The envelope function performs simulations and computes envelopes of a summary statistic based on the simulations. The envelope can be used to assess the goodness-of-fit of a point process model to point pattern data (Baddeley et al. 2014). Let’s simulate the envelope and plot the values using ggplot. Because observed K(r) (solid line) lied outside the simulation envelope, aggregation was detected.

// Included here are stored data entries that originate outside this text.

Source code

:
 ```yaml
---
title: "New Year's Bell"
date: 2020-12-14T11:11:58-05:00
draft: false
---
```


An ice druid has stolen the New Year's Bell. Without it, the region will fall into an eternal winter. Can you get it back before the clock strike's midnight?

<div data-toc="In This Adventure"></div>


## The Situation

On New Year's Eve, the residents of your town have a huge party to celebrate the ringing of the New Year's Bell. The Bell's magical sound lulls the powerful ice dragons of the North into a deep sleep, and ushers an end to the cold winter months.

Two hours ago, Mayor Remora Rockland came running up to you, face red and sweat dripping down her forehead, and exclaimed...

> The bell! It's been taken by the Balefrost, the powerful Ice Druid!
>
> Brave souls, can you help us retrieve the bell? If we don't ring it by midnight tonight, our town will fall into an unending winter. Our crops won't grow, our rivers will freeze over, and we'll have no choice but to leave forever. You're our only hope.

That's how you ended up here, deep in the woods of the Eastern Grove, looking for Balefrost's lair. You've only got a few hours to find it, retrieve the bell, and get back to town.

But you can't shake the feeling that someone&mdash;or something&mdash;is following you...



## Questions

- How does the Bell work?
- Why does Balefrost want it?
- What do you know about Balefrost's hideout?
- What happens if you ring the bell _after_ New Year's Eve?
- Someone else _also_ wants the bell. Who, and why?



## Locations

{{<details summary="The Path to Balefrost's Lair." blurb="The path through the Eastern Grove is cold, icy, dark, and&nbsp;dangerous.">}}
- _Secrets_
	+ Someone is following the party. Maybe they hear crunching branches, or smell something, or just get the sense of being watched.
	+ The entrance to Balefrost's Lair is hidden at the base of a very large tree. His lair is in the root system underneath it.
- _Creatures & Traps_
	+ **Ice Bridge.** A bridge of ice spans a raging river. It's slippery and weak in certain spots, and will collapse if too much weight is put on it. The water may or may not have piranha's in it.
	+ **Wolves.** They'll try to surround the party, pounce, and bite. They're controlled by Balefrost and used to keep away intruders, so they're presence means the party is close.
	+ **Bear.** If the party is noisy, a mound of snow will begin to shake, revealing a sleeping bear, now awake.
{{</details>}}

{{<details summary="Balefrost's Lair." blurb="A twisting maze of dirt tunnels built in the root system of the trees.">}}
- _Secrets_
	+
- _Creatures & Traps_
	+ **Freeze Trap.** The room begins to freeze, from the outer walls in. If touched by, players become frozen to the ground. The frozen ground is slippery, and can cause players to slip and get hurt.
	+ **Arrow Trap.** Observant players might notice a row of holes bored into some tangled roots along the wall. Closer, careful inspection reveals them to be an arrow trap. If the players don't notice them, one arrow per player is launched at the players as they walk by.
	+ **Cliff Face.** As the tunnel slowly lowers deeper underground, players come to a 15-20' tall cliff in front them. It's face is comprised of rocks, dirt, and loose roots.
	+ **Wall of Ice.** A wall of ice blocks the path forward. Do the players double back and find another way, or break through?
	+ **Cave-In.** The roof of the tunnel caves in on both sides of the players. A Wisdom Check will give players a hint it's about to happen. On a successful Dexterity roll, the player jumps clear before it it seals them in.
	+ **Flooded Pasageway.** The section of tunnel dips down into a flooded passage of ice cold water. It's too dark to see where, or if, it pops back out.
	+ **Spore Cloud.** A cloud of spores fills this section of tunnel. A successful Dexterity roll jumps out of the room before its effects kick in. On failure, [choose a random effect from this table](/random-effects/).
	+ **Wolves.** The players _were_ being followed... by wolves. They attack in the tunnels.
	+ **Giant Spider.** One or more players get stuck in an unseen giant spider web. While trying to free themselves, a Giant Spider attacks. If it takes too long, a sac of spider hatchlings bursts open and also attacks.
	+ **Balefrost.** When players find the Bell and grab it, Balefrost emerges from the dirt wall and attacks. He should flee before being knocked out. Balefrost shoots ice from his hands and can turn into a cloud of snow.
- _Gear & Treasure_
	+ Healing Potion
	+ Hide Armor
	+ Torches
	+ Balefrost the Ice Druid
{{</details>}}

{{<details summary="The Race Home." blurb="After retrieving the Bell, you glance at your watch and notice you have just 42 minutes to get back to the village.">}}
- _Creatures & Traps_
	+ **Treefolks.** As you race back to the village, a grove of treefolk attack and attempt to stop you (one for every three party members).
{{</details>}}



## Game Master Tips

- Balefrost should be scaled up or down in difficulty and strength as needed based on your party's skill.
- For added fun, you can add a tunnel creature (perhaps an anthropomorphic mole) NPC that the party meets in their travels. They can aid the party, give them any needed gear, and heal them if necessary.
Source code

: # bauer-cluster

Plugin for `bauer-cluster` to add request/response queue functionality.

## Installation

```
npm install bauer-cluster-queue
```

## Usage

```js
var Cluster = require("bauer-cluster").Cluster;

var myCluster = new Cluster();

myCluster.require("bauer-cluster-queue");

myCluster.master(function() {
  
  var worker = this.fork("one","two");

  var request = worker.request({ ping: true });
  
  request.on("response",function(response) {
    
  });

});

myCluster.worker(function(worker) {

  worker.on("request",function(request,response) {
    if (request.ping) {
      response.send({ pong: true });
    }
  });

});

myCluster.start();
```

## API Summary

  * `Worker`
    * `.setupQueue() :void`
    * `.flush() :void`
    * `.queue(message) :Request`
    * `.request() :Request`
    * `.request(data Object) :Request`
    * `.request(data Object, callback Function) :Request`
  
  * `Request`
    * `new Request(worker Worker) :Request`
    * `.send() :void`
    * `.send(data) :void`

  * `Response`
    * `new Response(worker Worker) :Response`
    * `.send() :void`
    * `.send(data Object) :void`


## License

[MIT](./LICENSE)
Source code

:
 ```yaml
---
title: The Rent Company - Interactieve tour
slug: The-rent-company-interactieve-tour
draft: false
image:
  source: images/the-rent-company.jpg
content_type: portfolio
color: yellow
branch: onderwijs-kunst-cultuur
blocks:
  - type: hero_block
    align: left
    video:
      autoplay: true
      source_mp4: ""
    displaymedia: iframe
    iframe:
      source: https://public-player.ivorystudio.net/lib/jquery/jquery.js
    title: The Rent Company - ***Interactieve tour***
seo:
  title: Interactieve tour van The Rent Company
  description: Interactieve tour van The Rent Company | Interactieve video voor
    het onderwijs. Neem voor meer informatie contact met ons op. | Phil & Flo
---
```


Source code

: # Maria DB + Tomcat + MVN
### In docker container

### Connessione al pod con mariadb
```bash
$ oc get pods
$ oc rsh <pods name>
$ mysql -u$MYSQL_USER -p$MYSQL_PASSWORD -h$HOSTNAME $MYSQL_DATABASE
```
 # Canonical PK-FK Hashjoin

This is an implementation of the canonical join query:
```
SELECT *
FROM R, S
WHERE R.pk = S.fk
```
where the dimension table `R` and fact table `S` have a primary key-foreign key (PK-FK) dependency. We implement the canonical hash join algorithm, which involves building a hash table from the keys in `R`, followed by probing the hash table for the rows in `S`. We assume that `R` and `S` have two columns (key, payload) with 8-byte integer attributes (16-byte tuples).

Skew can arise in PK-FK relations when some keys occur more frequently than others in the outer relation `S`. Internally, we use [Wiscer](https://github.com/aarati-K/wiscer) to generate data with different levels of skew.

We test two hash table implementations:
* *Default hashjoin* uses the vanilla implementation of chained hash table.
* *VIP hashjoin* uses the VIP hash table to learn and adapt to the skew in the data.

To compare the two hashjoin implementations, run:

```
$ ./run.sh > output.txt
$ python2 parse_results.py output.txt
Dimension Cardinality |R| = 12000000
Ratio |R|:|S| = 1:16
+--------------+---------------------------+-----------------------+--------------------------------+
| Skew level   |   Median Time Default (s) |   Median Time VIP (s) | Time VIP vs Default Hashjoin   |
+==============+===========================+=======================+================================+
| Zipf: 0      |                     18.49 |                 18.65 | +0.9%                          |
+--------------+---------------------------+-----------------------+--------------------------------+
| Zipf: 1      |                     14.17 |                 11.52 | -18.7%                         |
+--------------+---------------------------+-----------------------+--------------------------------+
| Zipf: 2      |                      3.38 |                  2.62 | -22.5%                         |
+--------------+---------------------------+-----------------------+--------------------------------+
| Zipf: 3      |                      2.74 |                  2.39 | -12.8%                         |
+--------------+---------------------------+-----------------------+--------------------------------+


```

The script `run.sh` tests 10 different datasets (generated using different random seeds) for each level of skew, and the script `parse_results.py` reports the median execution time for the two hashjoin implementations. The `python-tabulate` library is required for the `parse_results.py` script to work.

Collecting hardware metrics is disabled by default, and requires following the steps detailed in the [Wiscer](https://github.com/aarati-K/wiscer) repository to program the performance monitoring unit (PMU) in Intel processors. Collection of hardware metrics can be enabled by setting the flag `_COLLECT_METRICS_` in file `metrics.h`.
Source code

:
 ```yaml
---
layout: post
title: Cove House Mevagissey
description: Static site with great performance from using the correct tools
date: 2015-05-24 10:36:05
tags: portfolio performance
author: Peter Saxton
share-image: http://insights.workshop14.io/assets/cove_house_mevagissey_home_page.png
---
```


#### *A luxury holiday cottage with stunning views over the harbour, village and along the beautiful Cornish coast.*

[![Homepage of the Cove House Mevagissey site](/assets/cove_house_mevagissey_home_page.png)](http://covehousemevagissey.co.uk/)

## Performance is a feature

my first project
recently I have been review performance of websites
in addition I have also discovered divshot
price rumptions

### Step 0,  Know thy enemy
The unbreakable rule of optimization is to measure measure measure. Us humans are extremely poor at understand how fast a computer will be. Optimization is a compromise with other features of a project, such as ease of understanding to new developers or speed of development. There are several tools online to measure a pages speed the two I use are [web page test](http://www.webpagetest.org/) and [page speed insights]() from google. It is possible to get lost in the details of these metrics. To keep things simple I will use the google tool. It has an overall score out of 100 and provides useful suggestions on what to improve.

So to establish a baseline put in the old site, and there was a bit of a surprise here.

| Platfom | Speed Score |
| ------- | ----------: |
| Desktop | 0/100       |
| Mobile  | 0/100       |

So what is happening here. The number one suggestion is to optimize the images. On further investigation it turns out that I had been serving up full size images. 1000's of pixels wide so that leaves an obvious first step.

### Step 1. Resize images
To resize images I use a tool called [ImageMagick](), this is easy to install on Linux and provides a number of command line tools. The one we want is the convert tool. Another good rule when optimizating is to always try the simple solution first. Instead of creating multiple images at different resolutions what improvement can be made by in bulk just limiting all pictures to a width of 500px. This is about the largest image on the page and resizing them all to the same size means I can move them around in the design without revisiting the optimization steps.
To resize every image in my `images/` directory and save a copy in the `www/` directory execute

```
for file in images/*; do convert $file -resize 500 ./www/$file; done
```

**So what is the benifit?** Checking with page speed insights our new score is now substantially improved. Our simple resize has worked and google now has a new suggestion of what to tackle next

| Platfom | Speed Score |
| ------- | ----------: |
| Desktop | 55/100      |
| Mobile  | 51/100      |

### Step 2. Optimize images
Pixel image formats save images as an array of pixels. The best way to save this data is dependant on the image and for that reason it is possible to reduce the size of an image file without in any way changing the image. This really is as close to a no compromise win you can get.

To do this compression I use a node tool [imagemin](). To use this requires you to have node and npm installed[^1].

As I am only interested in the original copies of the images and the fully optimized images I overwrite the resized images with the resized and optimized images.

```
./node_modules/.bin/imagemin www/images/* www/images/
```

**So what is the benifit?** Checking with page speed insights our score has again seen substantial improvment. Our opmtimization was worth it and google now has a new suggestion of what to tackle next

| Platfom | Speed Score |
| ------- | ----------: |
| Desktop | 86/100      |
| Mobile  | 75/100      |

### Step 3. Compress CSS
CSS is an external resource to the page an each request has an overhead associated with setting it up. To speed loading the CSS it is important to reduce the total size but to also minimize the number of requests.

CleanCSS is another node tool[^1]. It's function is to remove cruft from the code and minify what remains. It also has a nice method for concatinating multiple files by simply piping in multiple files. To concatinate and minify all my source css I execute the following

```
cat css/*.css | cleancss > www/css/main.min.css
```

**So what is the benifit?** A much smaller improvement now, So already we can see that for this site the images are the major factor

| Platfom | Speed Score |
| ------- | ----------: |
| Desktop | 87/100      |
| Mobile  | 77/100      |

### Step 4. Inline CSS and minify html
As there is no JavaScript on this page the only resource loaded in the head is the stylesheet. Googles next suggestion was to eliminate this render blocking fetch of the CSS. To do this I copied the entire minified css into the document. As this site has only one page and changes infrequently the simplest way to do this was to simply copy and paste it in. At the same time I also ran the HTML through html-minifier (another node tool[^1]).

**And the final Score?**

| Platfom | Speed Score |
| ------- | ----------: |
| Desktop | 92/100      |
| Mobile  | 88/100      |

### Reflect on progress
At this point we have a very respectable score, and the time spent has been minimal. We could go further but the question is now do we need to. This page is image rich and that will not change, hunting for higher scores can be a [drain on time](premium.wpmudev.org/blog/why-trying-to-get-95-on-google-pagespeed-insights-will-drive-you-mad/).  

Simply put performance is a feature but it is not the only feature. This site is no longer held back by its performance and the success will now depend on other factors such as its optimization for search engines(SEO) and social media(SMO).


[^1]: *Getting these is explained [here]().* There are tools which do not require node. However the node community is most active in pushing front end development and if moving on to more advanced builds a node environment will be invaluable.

ke <- envelope(ppp_aggr, fun = Kest)

Generating 99 simulations of CSR  ...
1, 2, 3, 4, 5, 6, 7, 8, 9, 10, 11, 12, 13, 14, 15, 16, 17, 18, 19, 20,
21, 22, 23, 24, 25, 26, 27, 28, 29, 30, 31, 32, 33, 34, 35, 36, 37, 38, 39, 40,
41, 42, 43, 44, 45, 46, 47, 48, 49, 50, 51, 52, 53, 54, 55, 56, 57, 58, 59, 60,
61, 62, 63, 64, 65, 66, 67, 68, 69, 70, 71, 72, 73, 74, 75, 76, 77, 78, 79, 80,
81, 82, 83, 84, 85, 86, 87, 88, 89, 90, 91, 92, 93, 94, 95, 96, 97, 98, 
99.

Done.

data.frame(ke) |> 
  ggplot(aes(r, theo))+
  geom_line(linetype =2)+
  geom_line(aes(r, obs))+
  geom_ribbon(aes(ymin = lo, ymax = hi),
              fill = "steelblue", alpha = 0.5)+
  labs(y = "K(r)", x = "r")+
  theme_r4pde(font_size = 16)

mad.test performs the ‘global’ or ‘Maximum Absolute Deviation’ test described by Ripley (1977, 1981). See (Baddeley et al. 2014). This performs hypothesis tests for goodness-of-fit of a point pattern data set to a point process model, based on Monte Carlo simulation from the model.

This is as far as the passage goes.